When was the last time you went to the doctor? If you’re among the 77% of Americans who have a primary care physician, your experience likely included calling a clinic, booking an appointment (probably days later), sitting in a waiting room for what would eventually be a 16-minute visit with your doctor. Is it any wonder that fewer young Americans and those without complex medical conditions are less likely to have an identified primary care physician or even go to one (even when they have one)?
The example above is the typical experience in a primary care setting today. Lots of waiting for what is often a brief exchange with a doctor. (We spend more time in the Starbucks line.)
The U.S. traditional primary care model is ruled by medical claims and ICD-10 codes, the complicated coding system used by health care systems to classify procedures and treatments so that they can ultimately get paid (reimbursed). When about half a doctor’s day is spent typing notes (and not patient care), should we be surprised to see so many doctors leave the traditional primary care practice to go to newer models that close the door on the complicated claims work?

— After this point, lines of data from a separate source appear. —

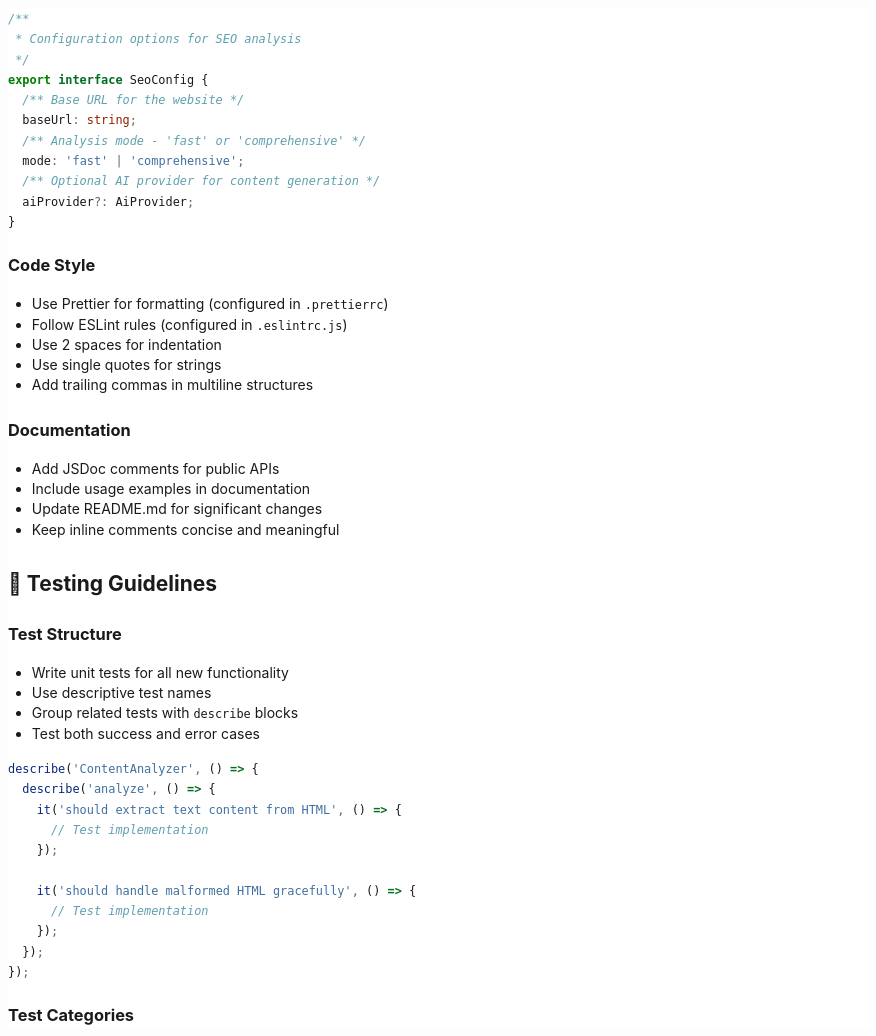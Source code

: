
 ```typescript
/**
 * Configuration options for SEO analysis
 */
export interface SeoConfig {
  /** Base URL for the website */
  baseUrl: string;
  /** Analysis mode - 'fast' or 'comprehensive' */
  mode: 'fast' | 'comprehensive';
  /** Optional AI provider for content generation */
  aiProvider?: AiProvider;
}
```

### Code Style

- Use Prettier for formatting (configured in `.prettierrc`)
- Follow ESLint rules (configured in `.eslintrc.js`)
- Use 2 spaces for indentation
- Use single quotes for strings
- Add trailing commas in multiline structures

### Documentation

- Add JSDoc comments for public APIs
- Include usage examples in documentation
- Update README.md for significant changes
- Keep inline comments concise and meaningful

## 🧪 Testing Guidelines

### Test Structure

- Write unit tests for all new functionality
- Use descriptive test names
- Group related tests with `describe` blocks
- Test both success and error cases

```typescript
describe('ContentAnalyzer', () => {
  describe('analyze', () => {
    it('should extract text content from HTML', () => {
      // Test implementation
    });

    it('should handle malformed HTML gracefully', () => {
      // Test implementation
    });
  });
});
```

### Test Categories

Enter Direct Primary Care, a type of subscription model for primary care that says “goodbye” to all the paperwork mess (and pretty much anything to do with insurance companies).
Primary care is generalist medical care. Primary care physicians (PCPs) are proficient at a lot of medical ailments and the majority of healthcare needs for the average person. They are the hub of the wheel guiding the patient to a specialist (spoke) if more care is needed. By establishing a medical “home” with a PCP, the hope is that you address issues earlier on (to prevent them from getting worse or untreatable) and that you avoid any unnecessary visits to an ER (which means $$$.)
Ideally, this is how it would work. You have a terrible fever and cough. It could be a cold but it could be something else. You check in with a doctor, are able to see her that morning in-person or virtually. She’s worried it’s strep orders a rapid test and it’s confirmed. Antibiotics are prescribed and you’re back to feeling your old self in 24-hours. Did I mention the visit was free??
But, if seeing your PCP is inconvenient and expensive instead you might deal with it until it gets so bad you end at the urgent care center. Or ER. Surprise, surprise – the number of urgent care centers has doubled since 2014 and the number of freestanding ERs has shot up in the last two decades, Texas alone has more than 200.
The average cost of treating nonemergency conditions (such as bronchitis, sore throat, and the flu) in the ER is more than $2,000. That’s about $1,800 more than treating the same conditions in a primary care setting. Even if you had health insurance, there is often a very high deductible or large co-pay difference, like several hundreds of dollars, between primary care services and an ER visit. And all you had was strep throat.
Let’s not forget the time. An ER average wait time can be as high as three hours depending on where you live.
And when 1 in 10 persons owes medical debt, there are a lot of good reasons to focus great healthcare around primary care.
“Traditional” primary is what we consider the typical primary care experience today. But that hasn’t always been the case. Claims specialists, clinical coders, medical scribes, prior authorization managers — these are all healthcare jobs established within the last three decades as electronic medical records became the standard. And with it a new, more cumbersome provider payment process.
Here’s how typical healthcare reimbursement works:
It’s not hard to see why a patient bill often appears many weeks or months after the service rendered. It’s also not hard to understand why health care administration costs have ballooned. And none of this is actual care delivery.
Imagine not needing any of the processes (or departments) mentioned above. Under the DPC model there are no claims. The doctor gets paid a monthly membership fee to take care of the patient. It’s the kind of healthcare that primary care doctors went to medical school for – unencumbered patient care.
There are also a lot of other benefits with direct primary care services:
This type of care is what primary care used to be like — in those days when everyone knew the local doctor’s name, where she’d occasionally make house calls or proactively phone just to check in. It’s a big reason why we’re seeing patients shift to this type of care — with DPCs reporting a 240% increase in patient membership in just four years.
Ever feel rushed at the doctor’s office? It’s not you. The average patient panel size for a traditional primary care physician is 2,300 patients in one year. That’s eye-opening when you compare that patient panel size for a direct primary care provider — 200-600. How can a doctor-patient relationship be established when you have to see 20 patients a day and do up to four of admin work?
Subscription models of care is also catching wind from other industries like Amazon.
All of this sounds great until you discover that most DPCs don’t take health insurance. It means that many who choose a Direct Primary Care provider for all the benefits mentioned above also need to pay for at minimum a catastrophic health insurance plan to insure them in case of an unexpected hospitalization.
Unless you’re a DPC in Texas.
Decent’s health plans for small businesses center around Direct Primary Care. It means it’s not too good to be true, it is true. Because we pay Direct Primary Care providers like they want to be paid – a monthly fee for each patient — they are excited to partner. DPCs want their patients to be insured, they just want to also provide unencumbered care. With Decent, there is still no claims, no need for scribes or coders.
Decent believes the best primary care is where nothing gets in between the patient and provider. And because patients with DPCs communicate with their doctor more often, they are less likely to visit an ER or urgent care center for a non-emergency issue. It’s a win-win for everyone.